Je suis retourné dans mon ancien studio, un petit appartement que j'avais gardé avant de m'installer avec Éléonore. Il sentait la poussière, mais il était à moi.
Je n'avais que quelques cartons à déballer. Mes livres, quelques vêtements, mes outils de dessin.
En vidant une boîte, j'ai trouvé un cadre. Une de mes premières esquisses pour Éléonore. Une robe simple, élégante. Un cadeau que je lui avais fait pour notre premier anniversaire. Il était dans un coin de notre dressing, oublié.
À côté, dans le carton, il y avait un magazine de mode. En couverture, une photo d'Éléonore et Adrien au vernissage d'une exposition d'art, la semaine dernière. Elle riait, la tête penchée vers lui, sa main possessive sur son bras.
Elle n'avait jamais été aussi démonstrative avec moi en public. Toujours soucieuse de l'image, du "qu'en-dira-t-on".
J'ai pris le cadre. Je l'ai regardé une dernière fois, puis je l'ai jeté dans la poubelle qui débordait déjà de souvenirs.

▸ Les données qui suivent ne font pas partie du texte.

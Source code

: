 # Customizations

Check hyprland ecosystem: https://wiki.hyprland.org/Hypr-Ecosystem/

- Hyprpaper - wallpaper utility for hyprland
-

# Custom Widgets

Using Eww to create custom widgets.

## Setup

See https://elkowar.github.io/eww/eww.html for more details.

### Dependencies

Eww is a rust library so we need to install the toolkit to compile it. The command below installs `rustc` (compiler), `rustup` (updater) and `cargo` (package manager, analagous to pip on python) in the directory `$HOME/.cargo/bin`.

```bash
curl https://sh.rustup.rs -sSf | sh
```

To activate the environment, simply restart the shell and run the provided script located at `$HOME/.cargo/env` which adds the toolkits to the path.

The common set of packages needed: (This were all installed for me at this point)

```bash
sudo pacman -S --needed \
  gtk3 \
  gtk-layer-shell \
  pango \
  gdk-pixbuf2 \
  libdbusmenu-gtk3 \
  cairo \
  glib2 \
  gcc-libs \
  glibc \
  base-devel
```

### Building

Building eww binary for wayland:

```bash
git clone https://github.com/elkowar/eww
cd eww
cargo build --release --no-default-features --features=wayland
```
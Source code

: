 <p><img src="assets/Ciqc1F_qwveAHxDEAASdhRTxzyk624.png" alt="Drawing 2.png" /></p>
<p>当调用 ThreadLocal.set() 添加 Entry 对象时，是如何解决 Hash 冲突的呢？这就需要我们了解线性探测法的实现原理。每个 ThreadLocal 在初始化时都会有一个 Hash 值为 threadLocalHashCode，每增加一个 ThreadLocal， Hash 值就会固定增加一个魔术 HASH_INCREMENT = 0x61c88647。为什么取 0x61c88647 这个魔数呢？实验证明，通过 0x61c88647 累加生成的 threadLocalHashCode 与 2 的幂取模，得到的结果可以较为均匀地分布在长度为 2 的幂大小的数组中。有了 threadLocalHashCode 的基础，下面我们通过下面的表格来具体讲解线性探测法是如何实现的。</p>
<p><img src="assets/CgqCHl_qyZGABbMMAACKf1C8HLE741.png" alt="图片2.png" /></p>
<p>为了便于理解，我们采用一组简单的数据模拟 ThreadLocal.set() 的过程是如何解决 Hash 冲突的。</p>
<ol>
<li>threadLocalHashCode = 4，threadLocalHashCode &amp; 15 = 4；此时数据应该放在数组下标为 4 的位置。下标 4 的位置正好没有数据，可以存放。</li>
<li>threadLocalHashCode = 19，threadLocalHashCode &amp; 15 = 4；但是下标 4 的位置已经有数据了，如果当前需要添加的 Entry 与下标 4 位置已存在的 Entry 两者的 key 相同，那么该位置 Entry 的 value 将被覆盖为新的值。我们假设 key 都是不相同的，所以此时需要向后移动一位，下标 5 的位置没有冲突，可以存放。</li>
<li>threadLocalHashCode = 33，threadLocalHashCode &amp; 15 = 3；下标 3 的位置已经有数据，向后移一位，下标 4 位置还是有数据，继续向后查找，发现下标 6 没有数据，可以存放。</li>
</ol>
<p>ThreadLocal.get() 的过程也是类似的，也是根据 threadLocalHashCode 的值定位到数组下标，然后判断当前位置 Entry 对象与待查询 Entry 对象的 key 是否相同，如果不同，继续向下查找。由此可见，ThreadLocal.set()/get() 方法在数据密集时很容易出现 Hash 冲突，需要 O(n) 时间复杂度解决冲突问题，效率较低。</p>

Mon téléphone a vibré. Éléonore.
J'ai décroché.
« Julien, mon amour. J'ai réfléchi. Je te pardonne. »
Sa voix était mielleuse, fausse.
« Nous allons nous marier. J'ai déjà appelé Vogue Paris. Ils veulent couvrir l'événement. Imagine, chéri. Un mariage de rêve dans notre château en Bourgogne. »
J'entendais la voix d'Adrien en arrière-plan. Il chuchotait quelque chose, et elle a ri.
« C'est ta dernière chance, Julien. Reviens. Demande pardon à Adrien, et tout redeviendra comme avant. »
« Non. »
« Quoi ? »
« J'ai dit non. Et ne m'appelle plus. »
J'ai raccroché et bloqué son numéro.
Quelques minutes plus tard, un message d'un numéro inconnu. Une vidéo.
C'était Adrien. Il se filmait dans mon ancien bureau, assis sur ma chaise.
« Salut Julien. J'espère que tu ne m'en veux pas. Éléonore m'a confié la direction de la prochaine collection capsule. Elle dit que j'ai un talent brut. Elle pense que je suis l'avenir de la marque. »
Il a fait un panoramique pour montrer la pièce, s'attardant sur des objets personnels que j'avais laissés derrière moi.
« Elle dit que la marque n'a jamais eu besoin de toi, en fait. »
J'ai souri.
J'ai répondu par texto : « Bonne chance. Tu en auras besoin. Fais attention à ne pas faire couler la boîte. »
La réponse a été quasi instantanée.
« Jaloux ? Ne t'inquiète pas, je prendrai bien soin d'Éléonore pour toi. »
J'ai effacé la conversation.
Le soir même, en scrollant sur les réseaux sociaux, je suis tombé sur des photos professionnelles du vernissage. Éléonore et Adrien, posant pour les photographes. Ils étaient proches. Trop proches. Le langage corporel ne mentait pas.
Je l'ai vue me chercher du regard sur une des photos, une expression étrange sur le visage. J'étais de l'autre côté de la salle ce soir-là, je l'avais observée quelques instants avant de partir.
Elle m'avait vu.
Et elle avait choisi de l'ignorer, de continuer son spectacle.
J'ai fermé l'application. C'était leur monde maintenant. Pas le mien.